Ind. Decisions - Court of Appeals issues an additional 4 opinion(s) today (and an additional 3 NFP memorandum decisions)

If you look at the COA opinion page right now, for cases dated 06/23/15, you will count 11 cases.

Earlier today, when the ILB posted its summaries, there were 4 cases posted.

But the new batch of 06/23/15 opinions has not been added to the top of the list on the COA opinion page. Rather, and inexplicably, they are intermixed with the earlier batch of 06/23/15 cases.

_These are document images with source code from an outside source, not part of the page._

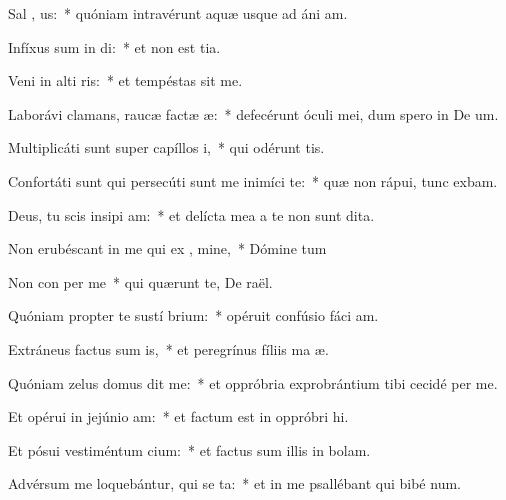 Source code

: \item Sal  , us:~* quóniam intravérunt aquæ usque ad áni am.
\item Infíxus sum in  di:~* et non est tia.
\item Veni in alti ris:~* et tempéstas sit me.
\item Laborávi clamans, raucæ factæ   æ:~* defecérunt óculi mei, dum spero in De um.
\item Multiplicáti sunt super capíllos  i,~* qui odérunt  tis.
\item Confortáti sunt qui persecúti sunt me inimíci  te:~* quæ non rápui, tunc exbam.
\item Deus, tu scis insipi am:~* et delícta mea a te non sunt dita.
\item Non erubéscant in me qui ex , mine,~* Dómine tum
\item Non con per me~* qui quærunt te, De raël.
\item Quóniam propter te sustí brium:~* opéruit confúsio fáci am.
\item Extráneus factus sum  is,~* et peregrínus fíliis ma æ.
\item Quóniam zelus domus  dit me:~* et oppróbria exprobrántium tibi cecidé per me.
\item Et opérui in jejúnio  am:~* et factum est in oppróbri hi.
\item Et pósui vestiméntum  cium:~* et factus sum illis in bolam.
\item Advérsum me loquebántur, qui se  ta:~* et in me psallébant qui bibé num.
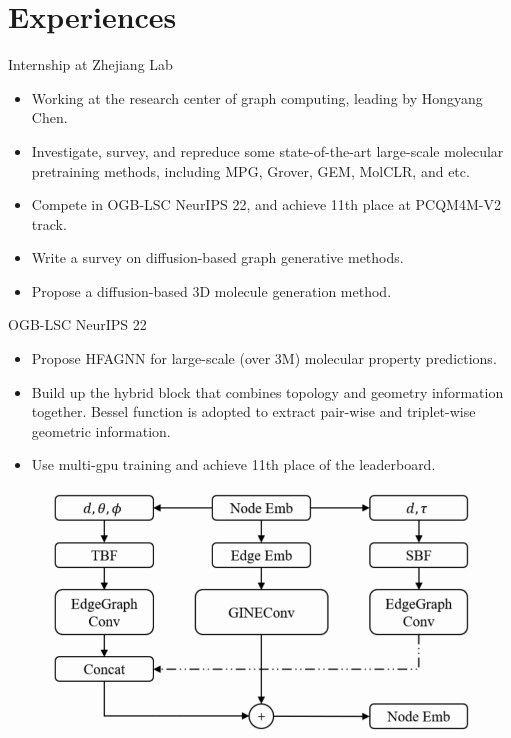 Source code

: \documentclass{beamer}
\begin{document}
\section{Experiences}
\begin{frame}{Internship at Zhejiang Lab}
    \begin{itemize}
        \item Working at the research center of graph computing, leading by Hongyang Chen.
        \item Investigate, survey, and repreduce some state-of-the-art large-scale molecular pretraining methods, including MPG, Grover, GEM, MolCLR, and etc.
        \item Compete in OGB-LSC NeurIPS 22, and achieve 11th place at PCQM4M-V2 track.
        \item Write a survey on diffusion-based graph generative methods.
        \item Propose a diffusion-based 3D molecule generation method.
    \end{itemize}
\end{frame}

\begin{frame}{OGB-LSC NeurIPS 22}
    \begin{itemize}
        \item Propose HFAGNN for large-scale (over 3M) molecular property predictions.
        \item Build up the hybrid block that combines topology and geometry information together. Bessel function is adopted to extract pair-wise and triplet-wise geometric information.
        \item Use multi-gpu training and achieve 11th place of the leaderboard. 
    \end{itemize}
    \begin{figure}[H]
        \centering
        \includegraphics[width=0.6\linewidth]{figure/hfagnn.png}
    \end{figure}
\end{frame}
\end{document}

If you were to number them, #1 (One West Bank), #4, #5 and #6 were updated this morning. ## 2, 3, 7, 8, 9, 10, and 11 are new. (It took me some time to sort that out, BTW, it cannot be done by just glancing at the list.)

When this happens, it frequently catches most of us who rely on the COA opinion page unaware. The only way to avoid it is not to look at the list of opinions until late in the day.

Of course, as the ILB has said more than once over the years, it would be a simple thing for the COA to separate out any newer uploaded opinions from an earlier uploaded batch with the same date. This would be the preferred solution. Or, at a minimum, to send out a notice when an additional batch of cases has uploaded, as the Supreme Court has began doing in recent months when it issues opinions sporatically duing a day.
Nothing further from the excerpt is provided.